(Rendered images with source text)
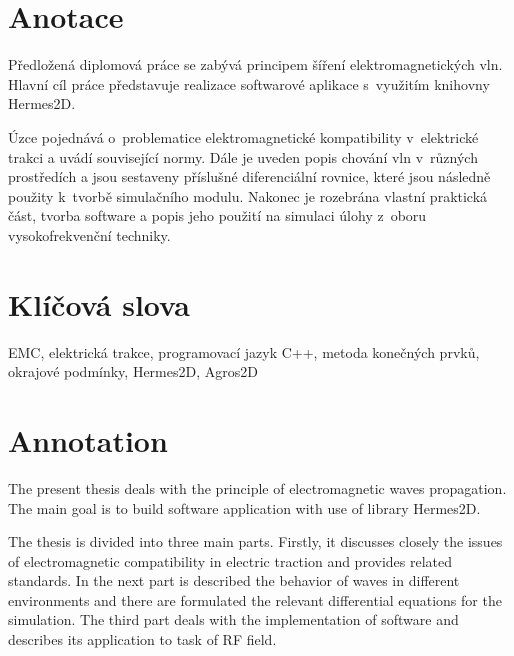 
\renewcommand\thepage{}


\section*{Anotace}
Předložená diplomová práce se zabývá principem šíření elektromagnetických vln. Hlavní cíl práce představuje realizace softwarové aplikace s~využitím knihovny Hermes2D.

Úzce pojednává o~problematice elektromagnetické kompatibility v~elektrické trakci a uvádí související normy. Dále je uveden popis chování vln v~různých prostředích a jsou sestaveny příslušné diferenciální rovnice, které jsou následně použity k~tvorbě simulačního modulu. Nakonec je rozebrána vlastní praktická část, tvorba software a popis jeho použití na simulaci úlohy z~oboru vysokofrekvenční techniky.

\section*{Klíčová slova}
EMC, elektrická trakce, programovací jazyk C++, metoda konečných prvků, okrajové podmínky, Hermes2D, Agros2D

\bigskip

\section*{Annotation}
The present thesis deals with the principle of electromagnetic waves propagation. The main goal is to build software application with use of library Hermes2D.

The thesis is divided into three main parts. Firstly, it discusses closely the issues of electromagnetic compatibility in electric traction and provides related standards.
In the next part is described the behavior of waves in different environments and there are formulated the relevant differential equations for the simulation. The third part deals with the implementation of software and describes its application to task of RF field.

**TASK INSTRUCTIONS:** Please reproduce the records above exactly, omitting every picture.

**WORKED SOLUTION:**
\renewcommand\thepage{}


\section*{Anotace}
Předložená diplomová práce se zabývá principem šíření elektromagnetických vln. Hlavní cíl práce představuje realizace softwarové aplikace s~využitím knihovny Hermes2D.

Úzce pojednává o~problematice elektromagnetické kompatibility v~elektrické trakci a uvádí související normy. Dále je uveden popis chování vln v~různých prostředích a jsou sestaveny příslušné diferenciální rovnice, které jsou následně použity k~tvorbě simulačního modulu. Nakonec je rozebrána vlastní praktická část, tvorba software a popis jeho použití na simulaci úlohy z~oboru vysokofrekvenční techniky.

\section*{Klíčová slova}
EMC, elektrická trakce, programovací jazyk C++, metoda konečných prvků, okrajové podmínky, Hermes2D, Agros2D

\bigskip

\section*{Annotation}
The present thesis deals with the principle of electromagnetic waves propagation. The main goal is to build software application with use of library Hermes2D.

The thesis is divided into three main parts. Firstly, it discusses closely the issues of electromagnetic compatibility in electric traction and provides related standards.
In the next part is described the behavior of waves in different environments and there are formulated the relevant differential equations for the simulation. The third part deals with the implementation of software and describes its application to task of RF field.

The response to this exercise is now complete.